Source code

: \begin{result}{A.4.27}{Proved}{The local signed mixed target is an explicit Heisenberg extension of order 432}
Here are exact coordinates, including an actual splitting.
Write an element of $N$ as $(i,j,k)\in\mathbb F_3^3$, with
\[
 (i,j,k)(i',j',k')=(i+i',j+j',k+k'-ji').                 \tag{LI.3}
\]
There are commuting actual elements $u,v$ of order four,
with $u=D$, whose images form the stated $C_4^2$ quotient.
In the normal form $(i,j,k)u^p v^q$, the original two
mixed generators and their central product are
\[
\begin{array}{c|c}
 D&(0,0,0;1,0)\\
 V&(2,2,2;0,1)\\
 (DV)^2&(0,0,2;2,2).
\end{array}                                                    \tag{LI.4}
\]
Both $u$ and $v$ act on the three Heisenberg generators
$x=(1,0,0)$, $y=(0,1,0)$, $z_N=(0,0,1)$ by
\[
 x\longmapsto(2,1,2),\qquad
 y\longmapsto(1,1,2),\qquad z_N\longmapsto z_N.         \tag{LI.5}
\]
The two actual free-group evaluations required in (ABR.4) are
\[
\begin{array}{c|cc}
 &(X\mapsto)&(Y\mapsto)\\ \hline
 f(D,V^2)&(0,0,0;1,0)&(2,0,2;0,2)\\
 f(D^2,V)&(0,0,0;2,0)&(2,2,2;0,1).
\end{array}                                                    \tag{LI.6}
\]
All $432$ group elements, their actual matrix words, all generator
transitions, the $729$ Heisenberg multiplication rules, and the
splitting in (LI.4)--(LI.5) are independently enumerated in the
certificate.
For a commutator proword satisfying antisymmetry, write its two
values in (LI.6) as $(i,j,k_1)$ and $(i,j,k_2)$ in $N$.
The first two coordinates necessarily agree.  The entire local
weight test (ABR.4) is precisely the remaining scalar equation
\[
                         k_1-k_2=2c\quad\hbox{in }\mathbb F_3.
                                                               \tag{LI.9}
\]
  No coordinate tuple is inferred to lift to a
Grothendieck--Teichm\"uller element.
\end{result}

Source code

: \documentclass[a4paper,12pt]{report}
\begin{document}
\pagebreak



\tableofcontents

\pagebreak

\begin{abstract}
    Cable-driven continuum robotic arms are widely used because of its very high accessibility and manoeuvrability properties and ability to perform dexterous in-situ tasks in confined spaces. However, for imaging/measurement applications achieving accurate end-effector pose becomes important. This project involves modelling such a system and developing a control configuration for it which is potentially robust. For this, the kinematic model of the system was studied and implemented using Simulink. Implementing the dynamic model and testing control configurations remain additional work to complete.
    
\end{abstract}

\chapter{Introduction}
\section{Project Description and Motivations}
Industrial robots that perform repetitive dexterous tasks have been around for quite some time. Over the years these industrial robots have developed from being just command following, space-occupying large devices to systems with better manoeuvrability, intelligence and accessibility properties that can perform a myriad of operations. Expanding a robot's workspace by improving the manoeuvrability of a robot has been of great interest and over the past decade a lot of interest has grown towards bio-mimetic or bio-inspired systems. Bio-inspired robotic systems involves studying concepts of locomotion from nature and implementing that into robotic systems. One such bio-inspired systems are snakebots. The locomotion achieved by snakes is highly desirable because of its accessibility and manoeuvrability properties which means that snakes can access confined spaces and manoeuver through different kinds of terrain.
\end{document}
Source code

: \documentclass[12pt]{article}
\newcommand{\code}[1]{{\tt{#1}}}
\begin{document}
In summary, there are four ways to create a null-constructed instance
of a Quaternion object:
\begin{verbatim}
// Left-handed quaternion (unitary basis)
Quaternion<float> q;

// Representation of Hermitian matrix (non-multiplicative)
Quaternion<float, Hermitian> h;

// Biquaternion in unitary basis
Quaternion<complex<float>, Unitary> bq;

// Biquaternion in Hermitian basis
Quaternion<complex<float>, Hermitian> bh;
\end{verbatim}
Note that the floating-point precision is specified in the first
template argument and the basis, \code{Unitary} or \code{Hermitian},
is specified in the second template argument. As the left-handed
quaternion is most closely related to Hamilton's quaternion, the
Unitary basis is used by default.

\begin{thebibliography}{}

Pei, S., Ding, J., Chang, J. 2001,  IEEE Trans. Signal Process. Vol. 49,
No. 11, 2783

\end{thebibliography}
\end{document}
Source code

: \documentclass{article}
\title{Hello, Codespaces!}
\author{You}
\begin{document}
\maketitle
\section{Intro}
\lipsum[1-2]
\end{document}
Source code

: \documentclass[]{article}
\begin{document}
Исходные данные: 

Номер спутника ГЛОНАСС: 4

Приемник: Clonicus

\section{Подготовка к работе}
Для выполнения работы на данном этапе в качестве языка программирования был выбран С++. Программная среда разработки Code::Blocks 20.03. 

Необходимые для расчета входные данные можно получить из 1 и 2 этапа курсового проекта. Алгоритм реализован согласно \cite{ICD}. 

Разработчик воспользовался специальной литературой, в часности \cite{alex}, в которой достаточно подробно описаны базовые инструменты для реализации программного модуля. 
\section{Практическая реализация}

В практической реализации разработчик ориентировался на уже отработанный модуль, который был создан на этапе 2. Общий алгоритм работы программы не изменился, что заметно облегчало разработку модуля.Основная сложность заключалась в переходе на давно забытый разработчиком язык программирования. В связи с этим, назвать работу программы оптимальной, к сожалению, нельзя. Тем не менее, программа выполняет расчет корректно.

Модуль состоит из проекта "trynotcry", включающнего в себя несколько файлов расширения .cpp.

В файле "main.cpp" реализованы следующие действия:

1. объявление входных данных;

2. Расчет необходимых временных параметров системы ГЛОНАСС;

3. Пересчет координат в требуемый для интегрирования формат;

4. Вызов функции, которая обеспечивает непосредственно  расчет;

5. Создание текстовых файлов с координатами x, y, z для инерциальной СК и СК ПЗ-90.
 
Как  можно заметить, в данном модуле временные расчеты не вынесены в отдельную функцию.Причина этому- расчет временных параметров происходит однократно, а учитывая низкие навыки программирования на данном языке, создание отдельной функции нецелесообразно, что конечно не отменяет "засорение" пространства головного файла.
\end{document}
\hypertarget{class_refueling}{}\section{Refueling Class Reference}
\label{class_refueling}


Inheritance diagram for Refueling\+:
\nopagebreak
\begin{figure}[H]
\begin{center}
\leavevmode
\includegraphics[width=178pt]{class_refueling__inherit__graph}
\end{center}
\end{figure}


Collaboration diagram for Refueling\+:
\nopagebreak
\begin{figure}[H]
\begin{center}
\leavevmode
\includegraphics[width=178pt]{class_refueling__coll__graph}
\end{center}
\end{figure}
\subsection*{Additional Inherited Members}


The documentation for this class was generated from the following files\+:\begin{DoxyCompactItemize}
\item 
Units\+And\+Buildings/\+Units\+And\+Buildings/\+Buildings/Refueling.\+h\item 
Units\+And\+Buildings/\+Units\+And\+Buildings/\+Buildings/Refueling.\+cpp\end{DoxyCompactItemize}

***

** Task item **
Copy the stretch of the records above that runs from the line with "of a Quaternion" through the line with "quaternion is most". Both end lines belong in the copy, and nothing else does.

** Solution for this task **
of a Quaternion object:
\begin{verbatim}
// Left-handed quaternion (unitary basis)
Quaternion<float> q;

// Representation of Hermitian matrix (non-multiplicative)
Quaternion<float, Hermitian> h;

// Biquaternion in unitary basis
Quaternion<complex<float>, Unitary> bq;

// Biquaternion in Hermitian basis
Quaternion<complex<float>, Hermitian> bh;
\end{verbatim}
Note that the floating-point precision is specified in the first
template argument and the basis, \code{Unitary} or \code{Hermitian},
is specified in the second template argument. As the left-handed
quaternion is most closely related to Hamilton's quaternion, the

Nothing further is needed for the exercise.